(Supplied data begins)

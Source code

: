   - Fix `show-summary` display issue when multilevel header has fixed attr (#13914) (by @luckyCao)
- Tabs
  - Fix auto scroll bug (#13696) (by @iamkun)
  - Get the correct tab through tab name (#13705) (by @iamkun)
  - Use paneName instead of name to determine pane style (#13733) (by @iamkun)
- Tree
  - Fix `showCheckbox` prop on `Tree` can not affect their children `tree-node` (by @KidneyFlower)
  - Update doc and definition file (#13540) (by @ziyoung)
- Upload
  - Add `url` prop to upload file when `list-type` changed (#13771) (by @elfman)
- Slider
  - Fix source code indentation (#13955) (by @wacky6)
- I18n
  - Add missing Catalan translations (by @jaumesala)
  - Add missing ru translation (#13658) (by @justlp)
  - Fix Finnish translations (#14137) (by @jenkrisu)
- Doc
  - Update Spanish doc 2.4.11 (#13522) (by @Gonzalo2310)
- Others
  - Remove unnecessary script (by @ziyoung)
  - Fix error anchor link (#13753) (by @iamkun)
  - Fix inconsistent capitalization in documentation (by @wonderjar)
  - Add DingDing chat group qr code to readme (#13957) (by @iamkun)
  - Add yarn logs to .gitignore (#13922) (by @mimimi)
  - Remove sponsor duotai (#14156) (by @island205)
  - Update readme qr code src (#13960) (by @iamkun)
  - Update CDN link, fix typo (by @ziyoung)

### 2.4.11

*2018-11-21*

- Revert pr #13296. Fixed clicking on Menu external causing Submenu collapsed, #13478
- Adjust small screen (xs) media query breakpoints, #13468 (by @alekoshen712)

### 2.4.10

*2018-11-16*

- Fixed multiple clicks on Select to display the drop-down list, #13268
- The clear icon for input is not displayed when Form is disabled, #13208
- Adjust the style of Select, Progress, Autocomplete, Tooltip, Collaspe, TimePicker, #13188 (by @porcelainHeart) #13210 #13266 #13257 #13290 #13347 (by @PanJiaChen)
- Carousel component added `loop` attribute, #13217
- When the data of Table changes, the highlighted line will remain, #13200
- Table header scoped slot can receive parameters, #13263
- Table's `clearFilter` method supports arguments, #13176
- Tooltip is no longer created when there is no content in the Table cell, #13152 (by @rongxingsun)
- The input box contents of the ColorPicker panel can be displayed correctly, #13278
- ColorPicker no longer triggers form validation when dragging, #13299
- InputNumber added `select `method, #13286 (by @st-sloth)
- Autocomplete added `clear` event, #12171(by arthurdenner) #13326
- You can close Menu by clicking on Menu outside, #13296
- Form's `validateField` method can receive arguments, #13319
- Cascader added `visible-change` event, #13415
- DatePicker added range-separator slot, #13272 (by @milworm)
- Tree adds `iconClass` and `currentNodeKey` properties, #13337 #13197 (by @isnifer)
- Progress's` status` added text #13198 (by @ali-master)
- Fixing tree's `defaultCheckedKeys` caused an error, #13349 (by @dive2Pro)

(Supplied data ends)
(Supplied data begins)

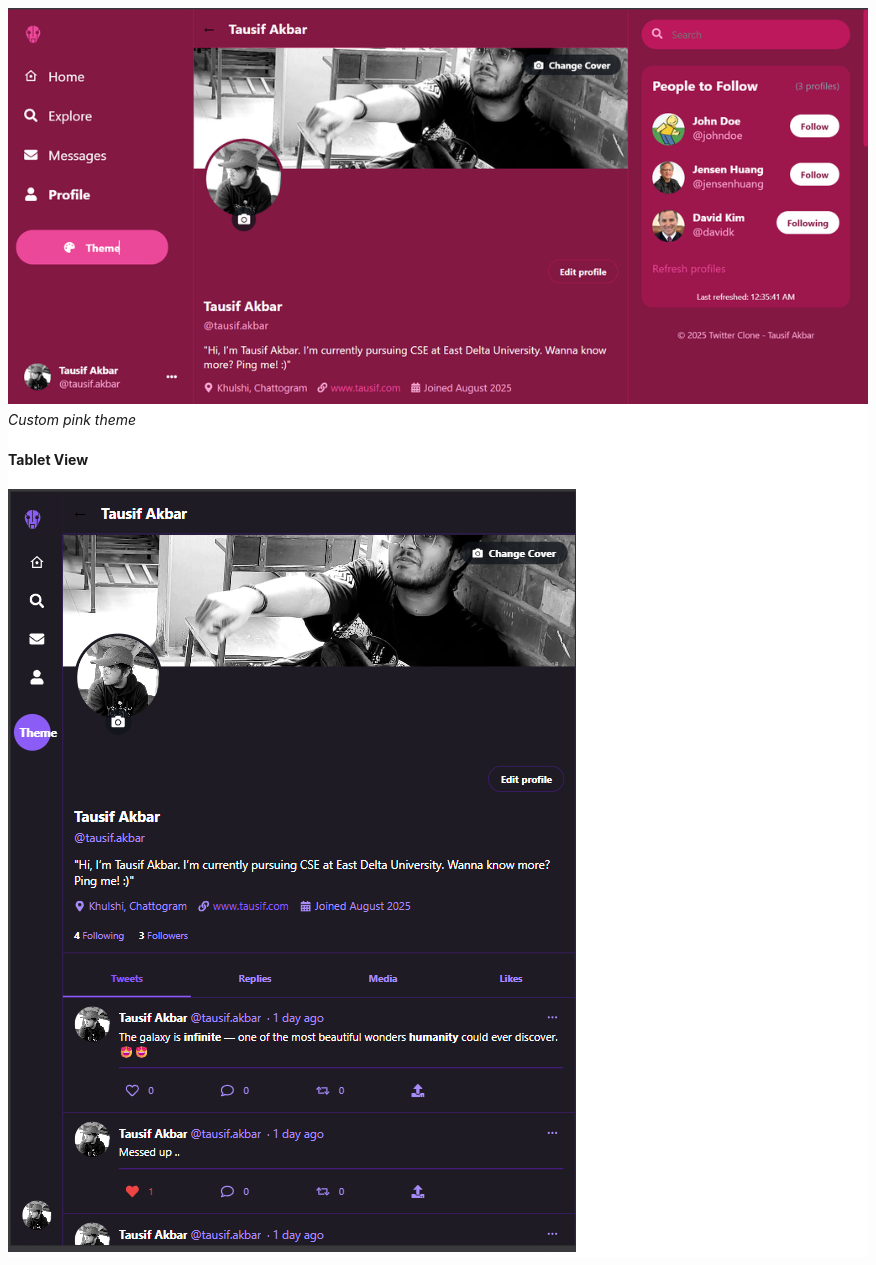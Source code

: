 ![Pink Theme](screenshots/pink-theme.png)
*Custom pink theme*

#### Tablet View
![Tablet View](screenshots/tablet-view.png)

(Supplied data ends)
(Supplied data begins)

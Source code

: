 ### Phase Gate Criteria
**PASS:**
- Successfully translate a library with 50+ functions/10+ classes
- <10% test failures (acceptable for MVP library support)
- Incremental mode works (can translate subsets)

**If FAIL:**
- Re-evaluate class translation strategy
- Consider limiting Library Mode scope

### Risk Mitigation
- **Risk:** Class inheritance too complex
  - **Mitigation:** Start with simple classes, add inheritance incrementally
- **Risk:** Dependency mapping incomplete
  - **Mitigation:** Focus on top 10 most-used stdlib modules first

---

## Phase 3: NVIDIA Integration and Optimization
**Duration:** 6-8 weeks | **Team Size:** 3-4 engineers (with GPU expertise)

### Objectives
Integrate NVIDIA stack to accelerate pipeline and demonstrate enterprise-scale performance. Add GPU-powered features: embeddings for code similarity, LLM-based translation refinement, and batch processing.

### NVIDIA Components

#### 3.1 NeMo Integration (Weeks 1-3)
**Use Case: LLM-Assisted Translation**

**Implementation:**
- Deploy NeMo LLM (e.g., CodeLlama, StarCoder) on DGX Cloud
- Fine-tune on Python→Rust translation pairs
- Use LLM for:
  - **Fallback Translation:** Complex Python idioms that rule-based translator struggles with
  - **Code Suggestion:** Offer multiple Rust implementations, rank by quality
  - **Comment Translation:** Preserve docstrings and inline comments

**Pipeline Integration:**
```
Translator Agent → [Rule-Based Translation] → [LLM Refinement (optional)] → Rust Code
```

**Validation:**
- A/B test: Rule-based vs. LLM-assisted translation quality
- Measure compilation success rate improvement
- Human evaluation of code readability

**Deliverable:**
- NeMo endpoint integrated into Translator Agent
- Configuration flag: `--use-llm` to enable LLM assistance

(Supplied data ends)

### What you should do
Extract exactly and only the lines above from the line containing "- Fix error" through the line containing "- Remove sponsor", both end lines included.

### Answer area
  - Fix error anchor link (#13753) (by @iamkun)
  - Fix inconsistent capitalization in documentation (by @wonderjar)
  - Add DingDing chat group qr code to readme (#13957) (by @iamkun)
  - Add yarn logs to .gitignore (#13922) (by @mimimi)
  - Remove sponsor duotai (#14156) (by @island205)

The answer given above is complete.